Sian Williams

Personal information
- Full name: Sian Williams
- Born: 31 December 2003 (age 22) Townsville, Queensland, Australia
- Height: 171 cm (5 ft 7 in)
- Weight: 70 kg (11 st 0 lb)

Playing information
- Position: Wing
Club
| Years | Team | Pld | T | G | FG | P |
| 2026– | Nth Qld Cowboys | 1 | 0 | 0 | 0 | 0 |
- Source: As of 7 July 2026

= Sian Williams (rugby league) =

Australian rugby league footballer

Sian Williams (born 31 December 2003) is an Australian professional rugby league footballer who currently plays for the North Queensland Cowboys in the NRL Women's Premiership.

==Background==
Williams was born and raised in Townsville, where she attended William Ross State High School.

==Playing career==
===Early years===
From 2022 to 2024, Williams played for the Western Lions in the Townsville District Rugby League Women's competition.
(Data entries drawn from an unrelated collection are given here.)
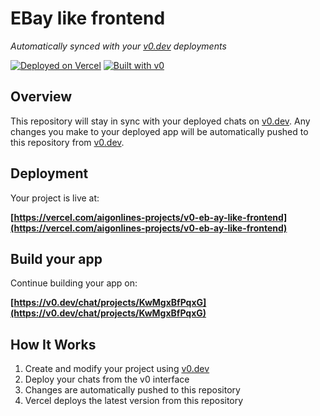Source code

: # EBay like frontend

*Automatically synced with your [v0.dev](https://v0.dev) deployments*

[![Deployed on Vercel](https://img.shields.io/badge/Deployed%20on-Vercel-black?style=for-the-badge&logo=vercel)](https://vercel.com/aigonlines-projects/v0-eb-ay-like-frontend)
[![Built with v0](https://img.shields.io/badge/Built%20with-v0.dev-black?style=for-the-badge)](https://v0.dev/chat/projects/KwMgxBfPqxG)

## Overview

This repository will stay in sync with your deployed chats on [v0.dev](https://v0.dev).
Any changes you make to your deployed app will be automatically pushed to this repository from [v0.dev](https://v0.dev).

## Deployment

Your project is live at:

**[https://vercel.com/aigonlines-projects/v0-eb-ay-like-frontend](https://vercel.com/aigonlines-projects/v0-eb-ay-like-frontend)**

## Build your app

Continue building your app on:

**[https://v0.dev/chat/projects/KwMgxBfPqxG](https://v0.dev/chat/projects/KwMgxBfPqxG)**

## How It Works

1. Create and modify your project using [v0.dev](https://v0.dev)
2. Deploy your chats from the v0 interface
3. Changes are automatically pushed to this repository
4. Vercel deploys the latest version from this repository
In 2025, Williams joined the Northern Pride in the QRL Women's Premiership, finishing the season as their joint Player of the Year. On 10 December 2025, Williams signed a two-year contract with the North Queensland Cowboys.

===2026===
In Round 1 of the 2026 NRL Women's season, Williams made her debut in the Cowboys' loss to the Brisbane Broncos.